In her phenomenal book titled, “Race and the Cosmos,” Barbara Holmes, an African American theologian, describes her experience of persistence during the Civil Rights movement, she writes:
We were answering the call of Martin Luther King Jr. to put our bodies on the line…Local people in the black community provided shelter in homes and small churches, and there seemed to be a festival atmosphere…All was well, until late at night when the Klan rode. Kicking up dust, they tore through the church parking lot shouting obscenities and shooting guns in the air…In response, the men sat outside in their undershirts and formed a shield of sheer resolve.
The women reassured us and sat just inside of the church doors as a second line of defense, with their church fans and potato salad spoons gripped in purposeful hands. When the sun finally came up, we were glad. In the morning we marched. Oh, how we marveled at the hatred, the spittle, the exposed genitals and urine aimed in our direction. To be hated so completely was almost a relief. There it was for the world to see. We had not been paranoid and deluded; this was what the struggle had opposed from the beginning.
She is speaking from a place that is very real to her identity. An identity that still experiences hatred and evil as during the Civil Rights era. But we all know what such an experience can look like.
We’ve seen it on TV. We’ve read it in books. We have dear friends who were there. We can understand it conceptually. And for some of us, we surely have waded into our own dark and dangerous confrontations with evil. And for the rest of us, we have no idea.

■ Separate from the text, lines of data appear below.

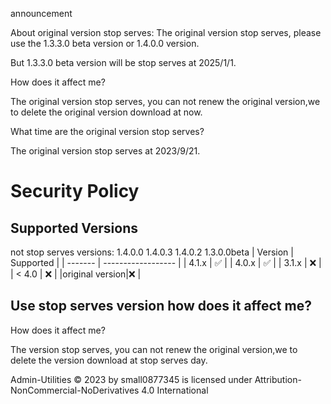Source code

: announcement

About original version stop serves:
The original version stop serves, please use the 1.3.3.0 beta version or 1.4.0.0 version.

But 1.3.3.0 beta version will be stop serves at 2025/1/1.

How does it affect me?

The original version stop serves, you can not renew the original version,we to delete the original version download at now.

What time are the original version stop serves?

The original version stop serves at 2023/9/21.



# Security Policy

## Supported Versions
not stop serves versions:
1.4.0.0
1.4.0.3
1.4.0.2
1.3.0.0beta
| Version | Supported          |
| ------- | ------------------ |
| 4.1.x   | :white_check_mark: |
| 4.0.x   | :white_check_mark: |
| 3.1.x   | :x:                |
| < 4.0   | :x:                |
|original version|:x:          |

## Use stop serves version how does it affect me?

How does it affect me?

The version stop serves, you can not renew the original version,we to delete the version download at stop serves day.




Admin-Utilities © 2023 by small0877345 is licensed under Attribution-NonCommercial-NoDerivatives 4.0 International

But here again her words: To be hated so completely was almost a relief. There it was for the world to see. We had not been paranoid and deluded; this was what the struggle had opposed from the beginning.
If we are to seek justice, if we are to put our values into action, if we commit to the frameworks of this religious tradition and work through them in our daily lives – we will not all have such harrowing experiences as Barbara Holmes, but there will still be danger.
There will still be confrontations with evil. There will still be moments of fear where we either adhere to our resolve or we join the ranks of the complicit. Are we to claim our values, our truth, or are we going to err on the side of sheepishness while the tiger lurks about? If we are to be resilient, it requires, as with anything, practice practice practice. I wish I had better news.
But with all of this. This struggle to define evil, to toil with its subjectivity, to learn that confronting it and other uncomfortable situations will build resilience, for all of this, it sounds like marching orders. Are the Unitarian Universalists preparing for war, one might imagine. Certainly not. But we are also not preparing, I hope, to continue to hide, to not speak up, to wait for someone else to do the work for us.
We have been a busy people since our earliest roots but, so too, in the last year. I believe this place should first and foremost be that testing ground where resilience is possible, but more importantly, where we can recharge from the assaults of the world. I do not and never will believe that church should just be another means to burning yourself out, especially in the work of justice.
It should be that place where we come to recognize the walls built between us, where we can see our highest ideals skipping down those walls, beckoning us to laugh them away, to watch as every cinder block crumbles. It must be the place where we prepare, recharge, laugh, love, learn, and open ourselves to the possibility that we have all the tools for resilience within us, but sometimes we need others to recognize and remind us.
Evil will never be a tidy topic that we can wrap a bow around and call it a day. Especially not for Unitarian Universalists. But what we can do is nurture those ways of being resilient in the face of injustice, hatred, oppression, and all the ills of the world. That we can do. That is where we can let go of being overwhelmed and say, not today, I know a way through.
May we all come to say this. We hope. We surely hope.